BEGIN Data provided

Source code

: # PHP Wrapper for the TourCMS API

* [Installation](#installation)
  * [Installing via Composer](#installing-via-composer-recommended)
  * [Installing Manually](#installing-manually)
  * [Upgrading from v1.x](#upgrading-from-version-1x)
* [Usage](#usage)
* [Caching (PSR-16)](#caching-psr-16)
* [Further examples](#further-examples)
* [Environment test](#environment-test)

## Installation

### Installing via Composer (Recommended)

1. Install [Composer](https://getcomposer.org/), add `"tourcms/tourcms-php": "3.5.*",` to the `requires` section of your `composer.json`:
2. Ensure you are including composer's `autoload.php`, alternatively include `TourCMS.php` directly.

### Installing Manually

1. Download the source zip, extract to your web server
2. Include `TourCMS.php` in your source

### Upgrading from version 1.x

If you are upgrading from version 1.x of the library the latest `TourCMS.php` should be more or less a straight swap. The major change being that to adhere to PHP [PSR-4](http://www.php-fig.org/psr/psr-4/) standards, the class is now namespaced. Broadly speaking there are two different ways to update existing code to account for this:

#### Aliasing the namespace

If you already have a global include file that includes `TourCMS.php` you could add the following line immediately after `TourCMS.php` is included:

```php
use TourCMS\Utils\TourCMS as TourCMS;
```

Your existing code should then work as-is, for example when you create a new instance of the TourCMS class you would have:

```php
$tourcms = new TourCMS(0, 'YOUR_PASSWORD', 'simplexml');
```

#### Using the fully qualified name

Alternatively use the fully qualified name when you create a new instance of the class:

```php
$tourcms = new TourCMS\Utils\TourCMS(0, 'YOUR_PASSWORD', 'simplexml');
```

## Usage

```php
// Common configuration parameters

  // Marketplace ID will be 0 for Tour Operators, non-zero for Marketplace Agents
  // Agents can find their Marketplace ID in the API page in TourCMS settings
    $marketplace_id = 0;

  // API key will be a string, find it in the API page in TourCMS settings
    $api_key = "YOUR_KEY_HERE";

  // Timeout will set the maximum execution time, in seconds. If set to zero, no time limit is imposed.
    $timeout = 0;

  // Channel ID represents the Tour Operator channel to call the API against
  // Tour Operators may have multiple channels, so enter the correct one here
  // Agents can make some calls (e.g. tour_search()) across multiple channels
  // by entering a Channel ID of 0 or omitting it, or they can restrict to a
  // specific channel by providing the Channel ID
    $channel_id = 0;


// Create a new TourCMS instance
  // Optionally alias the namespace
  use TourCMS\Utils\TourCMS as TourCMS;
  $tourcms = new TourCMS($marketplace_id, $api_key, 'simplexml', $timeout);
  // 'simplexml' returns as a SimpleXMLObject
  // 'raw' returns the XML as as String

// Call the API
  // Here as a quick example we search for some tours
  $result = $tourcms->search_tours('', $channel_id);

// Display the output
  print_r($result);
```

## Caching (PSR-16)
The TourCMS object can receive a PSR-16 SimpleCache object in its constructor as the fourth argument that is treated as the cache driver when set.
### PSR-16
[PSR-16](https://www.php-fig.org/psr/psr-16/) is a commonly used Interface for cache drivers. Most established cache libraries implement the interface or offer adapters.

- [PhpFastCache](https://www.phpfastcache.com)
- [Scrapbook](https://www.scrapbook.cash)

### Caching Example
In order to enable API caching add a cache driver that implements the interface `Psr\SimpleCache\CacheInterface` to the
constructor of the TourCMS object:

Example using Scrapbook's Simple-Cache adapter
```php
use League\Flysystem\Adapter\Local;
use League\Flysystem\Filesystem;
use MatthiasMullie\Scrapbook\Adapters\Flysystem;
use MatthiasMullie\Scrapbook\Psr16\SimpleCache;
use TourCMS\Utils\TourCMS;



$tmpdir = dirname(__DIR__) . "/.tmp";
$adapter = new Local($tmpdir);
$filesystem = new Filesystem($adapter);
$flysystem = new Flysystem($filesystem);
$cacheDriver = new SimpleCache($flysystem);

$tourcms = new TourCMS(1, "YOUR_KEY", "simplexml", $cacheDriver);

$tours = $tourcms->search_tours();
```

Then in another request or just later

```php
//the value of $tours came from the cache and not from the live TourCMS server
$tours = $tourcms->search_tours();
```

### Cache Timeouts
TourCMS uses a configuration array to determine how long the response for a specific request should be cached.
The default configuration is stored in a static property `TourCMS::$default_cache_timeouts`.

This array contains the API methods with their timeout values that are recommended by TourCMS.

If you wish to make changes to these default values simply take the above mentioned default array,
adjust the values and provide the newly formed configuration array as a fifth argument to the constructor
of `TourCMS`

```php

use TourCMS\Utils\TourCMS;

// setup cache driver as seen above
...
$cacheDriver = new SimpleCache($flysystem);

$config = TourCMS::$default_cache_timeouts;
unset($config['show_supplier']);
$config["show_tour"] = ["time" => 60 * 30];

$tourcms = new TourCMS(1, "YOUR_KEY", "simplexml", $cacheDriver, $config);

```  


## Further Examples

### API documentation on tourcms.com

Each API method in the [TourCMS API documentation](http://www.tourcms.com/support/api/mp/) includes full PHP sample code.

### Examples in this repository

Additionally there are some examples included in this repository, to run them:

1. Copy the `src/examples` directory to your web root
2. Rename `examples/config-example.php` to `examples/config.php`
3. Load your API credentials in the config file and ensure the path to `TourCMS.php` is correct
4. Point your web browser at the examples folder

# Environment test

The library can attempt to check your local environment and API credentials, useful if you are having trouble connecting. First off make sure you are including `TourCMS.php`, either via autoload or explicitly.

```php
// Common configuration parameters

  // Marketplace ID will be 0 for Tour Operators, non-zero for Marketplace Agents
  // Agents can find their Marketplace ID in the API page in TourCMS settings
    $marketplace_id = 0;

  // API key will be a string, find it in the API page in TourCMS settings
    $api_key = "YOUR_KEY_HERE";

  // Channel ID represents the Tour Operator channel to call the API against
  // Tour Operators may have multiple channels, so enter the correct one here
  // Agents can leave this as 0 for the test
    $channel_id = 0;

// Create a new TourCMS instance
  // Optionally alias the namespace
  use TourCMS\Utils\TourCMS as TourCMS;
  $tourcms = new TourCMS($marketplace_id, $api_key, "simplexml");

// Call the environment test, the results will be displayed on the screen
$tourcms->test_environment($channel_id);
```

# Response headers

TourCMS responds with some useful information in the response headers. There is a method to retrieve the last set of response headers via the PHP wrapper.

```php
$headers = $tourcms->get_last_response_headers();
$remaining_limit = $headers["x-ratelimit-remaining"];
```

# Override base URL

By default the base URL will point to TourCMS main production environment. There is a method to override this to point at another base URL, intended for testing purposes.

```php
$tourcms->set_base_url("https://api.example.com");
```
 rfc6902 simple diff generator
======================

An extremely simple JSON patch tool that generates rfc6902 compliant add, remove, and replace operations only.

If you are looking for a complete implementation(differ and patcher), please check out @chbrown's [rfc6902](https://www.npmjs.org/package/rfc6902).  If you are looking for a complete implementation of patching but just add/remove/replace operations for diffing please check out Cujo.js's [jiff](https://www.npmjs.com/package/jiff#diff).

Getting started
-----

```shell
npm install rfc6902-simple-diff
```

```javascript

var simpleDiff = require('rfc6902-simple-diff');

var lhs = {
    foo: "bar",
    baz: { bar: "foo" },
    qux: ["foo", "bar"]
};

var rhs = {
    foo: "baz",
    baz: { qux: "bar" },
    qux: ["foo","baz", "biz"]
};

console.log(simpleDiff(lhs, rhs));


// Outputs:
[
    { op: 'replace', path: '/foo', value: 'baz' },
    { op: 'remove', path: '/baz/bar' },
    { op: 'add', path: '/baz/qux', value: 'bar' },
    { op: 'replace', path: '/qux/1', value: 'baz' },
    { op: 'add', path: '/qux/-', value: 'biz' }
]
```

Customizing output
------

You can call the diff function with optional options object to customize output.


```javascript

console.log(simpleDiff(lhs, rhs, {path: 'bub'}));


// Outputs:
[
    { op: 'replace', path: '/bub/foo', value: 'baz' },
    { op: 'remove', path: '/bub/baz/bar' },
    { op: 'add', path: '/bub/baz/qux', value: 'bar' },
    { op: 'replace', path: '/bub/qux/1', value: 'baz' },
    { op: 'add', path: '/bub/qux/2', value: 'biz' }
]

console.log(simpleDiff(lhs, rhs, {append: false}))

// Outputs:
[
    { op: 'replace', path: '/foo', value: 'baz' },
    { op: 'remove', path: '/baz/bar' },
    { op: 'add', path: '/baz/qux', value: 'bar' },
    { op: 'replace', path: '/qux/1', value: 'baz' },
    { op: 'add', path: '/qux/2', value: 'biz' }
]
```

END Data provided

### Work item:
Reproduce verbatim only this range: the first line of the material through the line that contains "1. Install [Composer](https://getcomposer.org/), add", inclusive.

### Exercise result:
Source code

: # PHP Wrapper for the TourCMS API

* [Installation](#installation)
  * [Installing via Composer](#installing-via-composer-recommended)
  * [Installing Manually](#installing-manually)
  * [Upgrading from v1.x](#upgrading-from-version-1x)
* [Usage](#usage)
* [Caching (PSR-16)](#caching-psr-16)
* [Further examples](#further-examples)
* [Environment test](#environment-test)

## Installation

### Installing via Composer (Recommended)

1. Install [Composer](https://getcomposer.org/), add `"tourcms/tourcms-php": "3.5.*",` to the `requires` section of your `composer.json`:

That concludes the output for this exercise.